### Data section
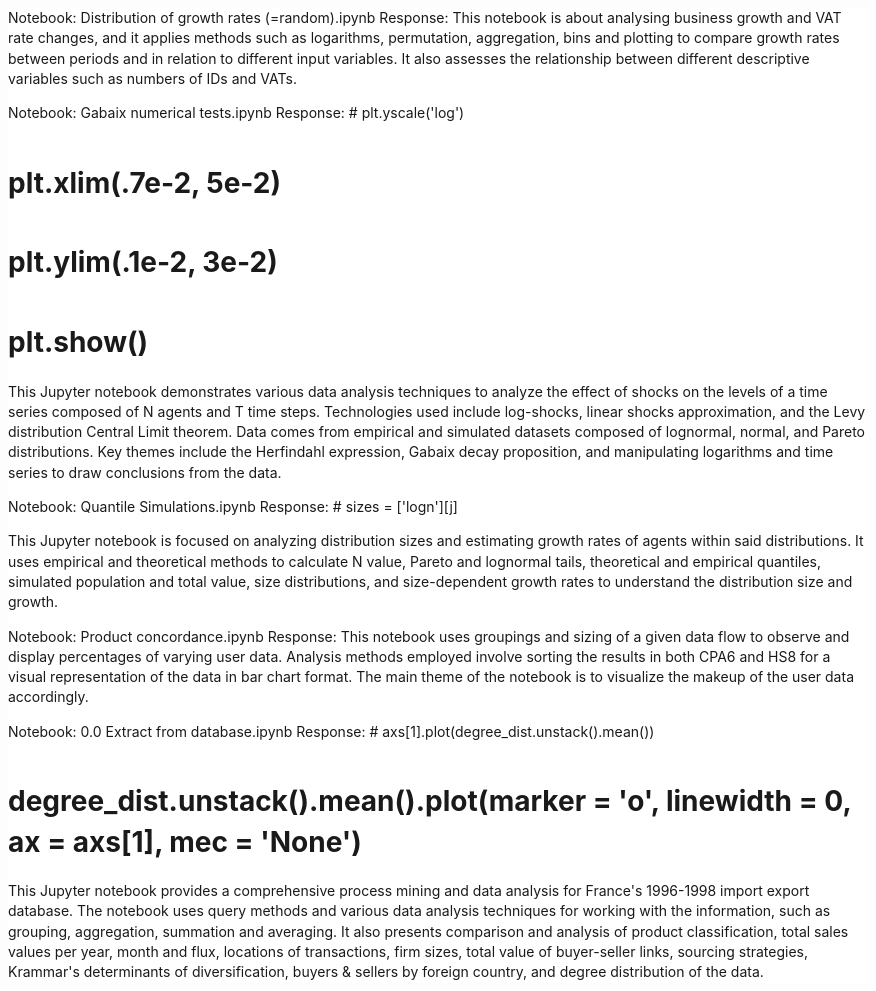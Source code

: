 Notebook: Distribution of growth rates (=random).ipynb
Response: 
This notebook is about analysing business growth and VAT rate changes, and it applies methods such as logarithms, permutation, aggregation, bins and plotting to compare growth rates between periods and in relation to different input variables. It also assesses the relationship between different descriptive variables such as numbers of IDs and VATs.

Notebook: Gabaix numerical tests.ipynb
Response: # plt.yscale('log')
# plt.xlim(.7e-2, 5e-2)
# plt.ylim(.1e-2, 3e-2)
# plt.show()

This Jupyter notebook demonstrates various data analysis techniques to analyze the effect of shocks on the levels of a time series composed of N agents and T time steps. Technologies used include log-shocks, linear shocks approximation, and the Levy distribution Central Limit theorem. Data comes from empirical and simulated datasets composed of lognormal, normal, and Pareto distributions. Key themes include the Herfindahl expression, Gabaix decay proposition, and manipulating logarithms and time series to draw conclusions from the data.

Notebook: Quantile Simulations.ipynb
Response: #     sizes = ['logn'][j]

This Jupyter notebook is focused on analyzing distribution sizes and estimating growth rates of agents within said distributions. It uses empirical and theoretical methods to calculate N value, Pareto and lognormal tails, theoretical and empirical quantiles, simulated population and total value, size distributions, and size-dependent growth rates to understand the distribution size and growth.

Notebook: Product concordance.ipynb
Response: 
This notebook uses groupings and sizing of a given data flow to observe and display percentages of varying user data. Analysis methods employed involve sorting the results in both CPA6 and HS8 for a visual representation of the data in bar chart format. The main theme of the notebook is to visualize the makeup of the user data accordingly.

Notebook: 0.0 Extract from database.ipynb
Response: # axs[1].plot(degree_dist.unstack().mean())
# degree_dist.unstack().mean().plot(marker = 'o', linewidth = 0, ax = axs[1], mec = 'None')


This Jupyter notebook provides a comprehensive process mining and data analysis for France's 1996-1998 import export database. The notebook uses query methods and various data analysis techniques for working with the information, such as grouping, aggregation, summation and averaging. It also presents comparison and analysis of product classification, total sales values per year, month and flux, locations of transactions, firm sizes, total value of buyer-seller links, sourcing strategies, Krammar's determinants of diversification, buyers & sellers by foreign country, and degree distribution of the data.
######
Exercise goal: Above are the records; repeat exactly the lines from the one holding "This notebook uses" down to the one holding "# degree_dist.unstack().mean().plot(marker = 'o', linewidth", end lines included.

Solution to the problem:
This notebook uses groupings and sizing of a given data flow to observe and display percentages of varying user data. Analysis methods employed involve sorting the results in both CPA6 and HS8 for a visual representation of the data in bar chart format. The main theme of the notebook is to visualize the makeup of the user data accordingly.

Notebook: 0.0 Extract from database.ipynb
Response: # axs[1].plot(degree_dist.unstack().mean())
# degree_dist.unstack().mean().plot(marker = 'o', linewidth = 0, ax = axs[1], mec = 'None')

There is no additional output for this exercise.